LINDA HERRICK learns how Diana Firth cleverly uses her garden as a quick escape route from the demands of her artwork.
Artist Diana Firth is luckier than most of us. Her favourite getaway spot is on tap 24 hours a day, right outside the back door of her Auckland harbourside home.
Her garden, leading down to the water in one of the Waitemata Harbour's innermost bays, is a work of art in itself, created by Firth to frame the house she also designed 12 years ago for her family.
The garden is full of little surprises, canny planting enhanced by Firth-designed ceramics and tiles, which freshen up an area overgrown when she moved in.
"The garden is very important to me," she says. "It gets me out of the studio and gets me doing something physical and meditative. I love it as much as I love painting.
"To be in the garden and walk down to the water, that's as good as a holiday to me and it's there all the time."
Firth's ceramic work is just one testimony to the variety of her creative powers. Not only is she a sought-after realist painter, she is also an internationally acclaimed furniture designer, whose work has been twice featured in the International Design Yearbook, the world's most authoritative guide to contemporary design.
French architect Philippe Starck commissioned her to make stools for the lobby of the modernist boutique hotel The Paramount in New York City; Firth's stools sit alongside Starck's oversized mahogany sofas, and a carved chair and bench by none other than the genius of Barcelona, Antoni Gaudi. Te Papa also holds an aluminium chaise longue and a steel stool designed by Firth.
But furniture design has been virtually supplanted by painting since Firth rediscovered her passion for the medium in 1994. As a student at Elam Art School in the 60s, with Colin McCahon among her teachers, Firth had quit the school after two years, refocusing on skills acquired pre-Elam at Wellington Polytechnic's industrial design school: screenprinting, ceramics, furniture, sculpture, carving and garden design ...
Then, one weekend in 1994, her family went away and Firth found herself in the rare situation of being alone in the house. "I found a canvas under my daughter's bed she had used for School Cert art, and I had some house paints in the garage, so I made a self-portrait with crayon, acrylic, oils and ink. I loved it. On the following Monday I went out and bought the materials, and I started."
Since then, Firth has not looked back, exhibiting regularly and drawing inspiration from the faces and situations she sees around her. Her most recent Auckland show, Happy Families, was acclaimed by Herald critic T. J. McNamara as "an intriguing cross-section of New Zealand society".
"The show was a branching-out for me," says Firth. "I normally do realist work and this was more imaginative.
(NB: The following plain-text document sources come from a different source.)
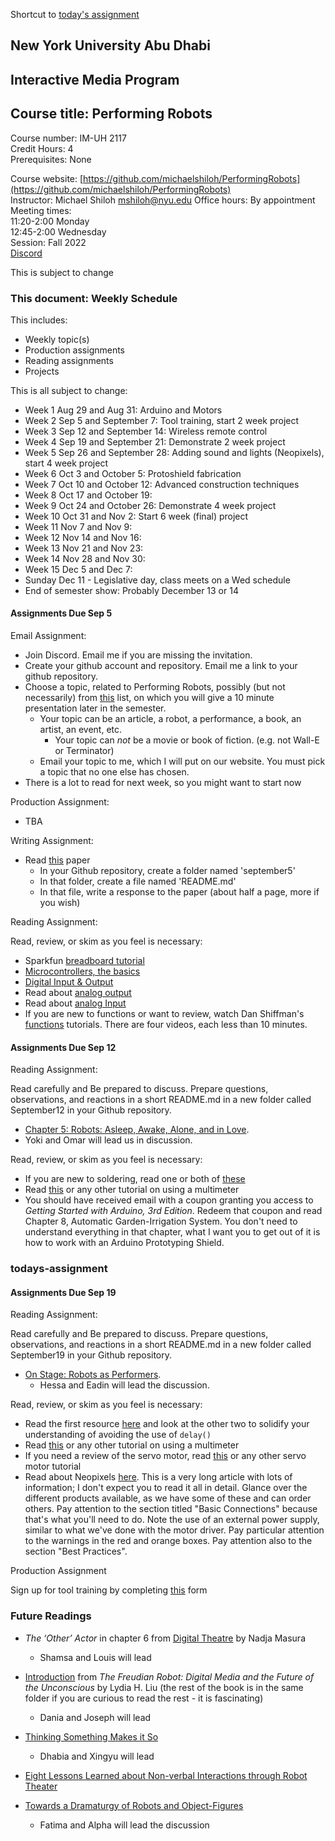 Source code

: Shortcut to [today's assignment](#todays-assignment)

## New York University Abu Dhabi  
## Interactive Media Program
## Course title: Performing Robots
Course number: IM-UH 2117  
Credit Hours: 4     
Prerequisites: None     

Course website:
[https://github.com/michaelshiloh/PerformingRobots](https://github.com/michaelshiloh/PerformingRobots)  
Instructor: Michael Shiloh mshiloh@nyu.edu
Office hours: By appointment    
Meeting times:    
11:20-2:00 Monday     
12:45-2:00 Wednesday     
Session: Fall 2022       
[Discord](https://discord.gg/mFJ5fqKk)

This is subject to change

### This document: Weekly Schedule

This includes:
- Weekly topic(s)
- Production assignments
- Reading assignments
- Projects

This is all subject to change:

- Week 1 Aug 29 and Aug 31: Arduino and Motors
- Week 2 Sep 5 and September 7: Tool training, start 2 week project
- Week 3 Sep 12 and September 14: Wireless remote control
- Week 4 Sep 19 and September 21: Demonstrate 2 week project
- Week 5 Sep 26 and September 28: Adding sound and lights (Neopixels), start 4 week project
- Week 6 Oct 3 and October 5: Protoshield fabrication
- Week 7 Oct 10 and October 12: Advanced construction techniques
- Week 8 Oct 17 and October 19: 
- Week 9 Oct 24 and October 26: Demonstrate 4 week project
- Week 10 Oct 31 and Nov 2: Start 6 week (final) project
- Week 11 Nov 7 and Nov 9: 
- Week 12 Nov 14 and Nov 16: 
- Week 13 Nov 21 and Nov 23: 
- Week 14 Nov 28 and Nov 30: 
- Week 15 Dec 5 and Dec 7:
- Sunday Dec 11 - Legislative day, class meets on a Wed schedule
- End of semester show: Probably December 13 or 14


#### Assignments Due Sep 5

Email Assignment:

- Join Discord. Email me if you are missing the invitation.
- Create your github account and repository. Email me a link to your github repository.
- Choose a topic, 
	related to Performing Robots, 
	possibly (but not necessarily) from [this](references.md) list, on which
	you will give a 10 minute presentation later in the semester.
  - Your topic can be an article, a robot, a performance, a book, an artist,
	an event, etc. 
	- Your topic can *not* be a movie or book of fiction. (e.g. not Wall-E or
	Terminator)
  - Email your topic to me, which I will
  put on our website. You must pick a topic that no one else has chosen.
- There is a lot to read for next week, so you might want to start now

Production Assignment:
- TBA

Writing Assignment:

- Read [this](doc/autonomousRobotsAsPerformingAgents.pdf) paper
	- In your Github repository, create a folder named 'september5'
	- In that folder, create a file named 'README.md'
	- In that file, write a response to the paper (about half a page, more if
		you wish)
 
Reading Assignment:

Read, review, or skim as you feel is necessary:
- Sparkfun [breadboard tutorial](https://learn.sparkfun.com/tutorials/how-to-use-a-breadboard/all)
- [Microcontrollers, the basics](https://itp.nyu.edu/physcomp/lessons//microcontrollers-the-basics/)
- [Digital Input & Output](https://itp.nyu.edu/physcomp/lessons//digital-input-output/)
- Read about 
[analog output](https://itp.nyu.edu/physcomp/lessons/analog-output)
- Read about
[analog Input](https://itp.nyu.edu/physcomp/lessons/analog-input/)
- If you are new to functions or want to review, 
watch Dan 
Shiffman's [functions](https://www.youtube.com/watch?v=XCu7JSkgl04&list=PLRqwX-V7Uu6ajGB2OI3hl5DZsD1Fw1WzR) tutorials. There are four videos, each less than 10 minutes.

#### Assignments Due Sep 12

Reading Assignment:

Read carefully and Be prepared to discuss. Prepare questions, observations,
and reactions in a short README.md in a new folder called September12 in your
Github repository.
- [Chapter 5: Robots: Asleep, Awake, Alone, and in
	Love](doc/New_Media_Dramaturgy_Performance_Media_and_New-Materialism_5_Robots_Asleep_Awake_Alone_and_in_Love.pdf).
- Yoki and Omar will lead us in discussion.

Read, review, or skim as you feel is necessary:
- If you are new to soldering, read one or both of
	[these](https://github.com/michaelshiloh/resourcesForClasses#soldering)
- Read
	[this](https://learn.sparkfun.com/tutorials/how-to-use-a-multimeter/all) or
	any other tutorial on using a multimeter
- You should have received email with a coupon granting you access to 
	*Getting Started with Arduino, 3rd Edition*. 
	Redeem that coupon and read Chapter 8, Automatic Garden-Irrigation System. 
	You don't need to understand everything
	in that chapter, what I want you to get out of it is how to work with an
	Arduino Prototyping Shield.

### todays-assignment
#### Assignments Due Sep 19

Reading Assignment:

Read carefully and Be prepared to discuss. Prepare questions, observations,
and reactions in a short README.md in a new folder called September19 in your
Github repository.

- [On Stage: Robots as Performers](doc/On_Stage_Robots_as_Performers.pdf).
	- Hessa and Eadin will lead the discussion.

Read, review, or skim as you feel is necessary:

- Read the first resource 
[here](https://github.com/michaelshiloh/resourcesForClasses#arduino-multitasking-resources) 
and look at the other two to solidify
your understanding of avoiding the use of `delay()` 
- Read
  [this](https://learn.sparkfun.com/tutorials/how-to-use-a-multimeter/all) or
  any other tutorial on using a multimeter
- If you need a review of the servo motor, read
  [this](https://www.arduino.cc/en/Tutorial/LibraryExamples/Sweep)
  or any other servo motor tutorial
- Read about Neopixels
	[here](https://learn.adafruit.com/adafruit-neopixel-uberguide?view=all).
	This is a very long article with lots of information; I don't expect you to
	read it all in detail. Glance over the different products available, as we
	have some of these and can order others. Pay attention to the section titled
	"Basic Connections" because that's what you'll need to do. Note the use of
	an external power supply, similar to what we've done with the motor driver. 
	Pay particular attention to the warnings in the red and orange boxes. Pay
	attention also to the section "Best Practices".

Production Assignment

Sign up for tool training by completing [this](https://docs.google.com/forms/d/e/1FAIpQLSezv8BSCV20Kc86EoYSJsctA6kMdRsWRvSrg6Y8jyyJl8gmDA/viewform) form





### Future Readings
- *The ‘Other’ Actor* in chapter 6 from
[Digital Theatre](doc/Masura2020_Book_DigitalTheatre.pdf)
by Nadja Masura 
	- Shamsa and Louis will lead

- [Introduction](doc/TheFreudianRobot_DigitalMediaandtheFutureoftheUnconscious_LydiaHLiu/introduction.pdf)
  from *The Freudian Robot: Digital Media and the Future of the Unconscious*
  by Lydia H. Liu (the rest of the book is in the same folder if you are
  curious to read the rest - it is fascinating)
	- Dania and Joseph will lead

- [Thinking Something Makes it So](doc/LePage2016_Chapter_ThinkingSomethingMakesItSoPerf.pdf)
	- Dhabia and Xingyu will lead

- [Eight Lessons Learned about Non-verbal Interactions through Robot Theater](socialRobotics.pdf)

- [Towards a Dramaturgy of Robots and Object-Figures](eckersall2015.pdf)
	- Fatima and Alpha will lead the discussion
The show before it was called Survivors, about people surviving after breakdowns, and it was the time of the Bosnian troubles with all the refugees we were seeing so much of on the television.
"It was a very heavy show, and for Happy Families I wanted to use much brighter colours, almost like comic images, family groups lined up in their Sunday best to have their photo taken."
Happy Families was inspired by memories of childhood holidays. "I'd done about three and I realised they reminded me of the card game Happy Families, the game we played when we were kids on holiday in Hahei."